Researchers found that the oral myosin inhibitor, mavacamten, significantly reduced the proportion of patients with obstructive hypertrophic cardiomyopathy (oHCM) who met guideline-directed criteria for septal reduction therapy (SRT) after 16 weeks of treatment. The findings were published in the Journal of the American College of Cardiology.
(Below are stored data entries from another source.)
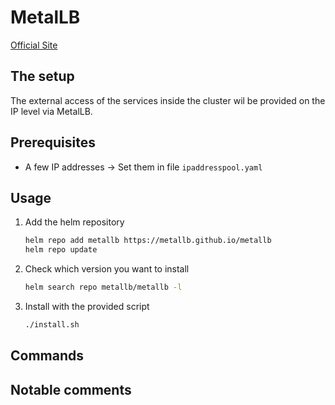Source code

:# MetalLB

[Official Site](https://metallb.io/)

## The setup

The external access of the services inside the cluster wil be provided on the IP level via MetalLB.

## Prerequisites

- A few IP addresses -> Set them in file `ipaddresspool.yaml`

## Usage

1. Add the helm repository

    ```bash
    helm repo add metallb https://metallb.github.io/metallb
    helm repo update
    ```

2. Check which version you want to install

    ```bash
    helm search repo metallb/metallb -l
    ```

3. Install with the provided script

    ```bash
    ./install.sh
    ```

## Commands

## Notable comments
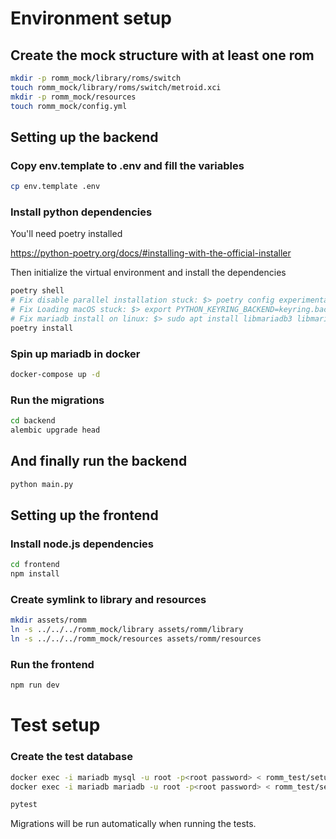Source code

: # Environment setup

## Create the mock structure with at least one rom

```sh
mkdir -p romm_mock/library/roms/switch
touch romm_mock/library/roms/switch/metroid.xci
mkdir -p romm_mock/resources
touch romm_mock/config.yml
```

## Setting up the backend

### Copy env.template to .env and fill the variables

```sh
cp env.template .env
```

### Install python dependencies

You'll need poetry installed

https://python-poetry.org/docs/#installing-with-the-official-installer

Then initialize the virtual environment and install the dependencies

```sh
poetry shell
# Fix disable parallel installation stuck: $> poetry config experimental.new-installer false
# Fix Loading macOS stuck: $> export PYTHON_KEYRING_BACKEND=keyring.backends.null.Keyring
# Fix mariadb install on linux: $> sudo apt install libmariadb3 libmariadb-dev
poetry install
```

### Spin up mariadb in docker

```sh
docker-compose up -d
```

### Run the migrations

```sh
cd backend
alembic upgrade head
```

## And finally run the backend

```sh
python main.py
```

## Setting up the frontend

### Install node.js dependencies

```sh
cd frontend
npm install
```

### Create symlink to library and resources
```sh
mkdir assets/romm
ln -s ../../../romm_mock/library assets/romm/library
ln -s ../../../romm_mock/resources assets/romm/resources
```

### Run the frontend

```sh
npm run dev
```

# Test setup

### Create the test database

```sh
docker exec -i mariadb mysql -u root -p<root password> < romm_test/setup.sql    # for amd images
docker exec -i mariadb mariadb -u root -p<root password> < romm_test/setup.sql  # for arm images

pytest
```

Migrations will be run automatically when running the tests.
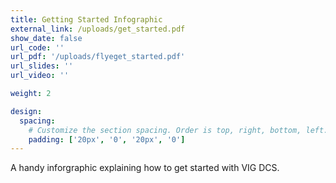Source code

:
 ```yaml
---
title: Getting Started Infographic
external_link: /uploads/get_started.pdf
show_date: false
url_code: ''
url_pdf: '/uploads/flyeget_started.pdf'
url_slides: ''
url_video: ''

weight: 2

design:
  spacing:
    # Customize the section spacing. Order is top, right, bottom, left.
    padding: ['20px', '0', '20px', '0']
---
```


A handy inforgraphic explaining how to get started with VIG DCS.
The study’s lead author, Milind Y Desai, also noted that the study’s participants achieved significant reductions in left ventricular (LV) outflow tract (LVOT) gradients, improvements in New York Heart Association (NYHA) functional classification, and quality of life measures.
The study included 112 patients with oHCM with LVOT ≥50 mm Hg at rest who were within guideline criteria for SRT. The participants were randomized to either mavacamten 5 mg daily or a placebo, titrated up to 15 mg based on LVOT and LV ejection fraction, over 16 weeks. The primary measure of the study was a composite of patients proceeding with SRT and patients who remained guideline-eligible.
After 16 weeks, the authors reported that 43 out of 56 placebo patients (76.8%) and 10 out of 56 mavacamten patients (17.9%) met the primary endpoint. (95% IC, 44.0-73.9%; P<.001). Researchers also stated that mavacamten was significantly favored (P<.001) in secondary endpoints, including a −37.2 mm Hg mean difference in post-exercise peak LVOT gradient; 41.1% of patients achieving a ≥1 NYHA functional class improvement, a 9.4 point improvement in patient-reported outcomes; and a NT-proBNP and cardiac troponin I between-groups geometric mean ratio of 0.33 and 0.53, respectively.
Overall, Desai and colleagues felt their data supported the value of mavacamten in reducing the proportion of patients with oHCM who meet guideline criteria for SRT. In closing, they did acknowledge that the long-term safety and efficacy of mavacamten, as well as long-term freedom from SRT outcomes, still require further investigation.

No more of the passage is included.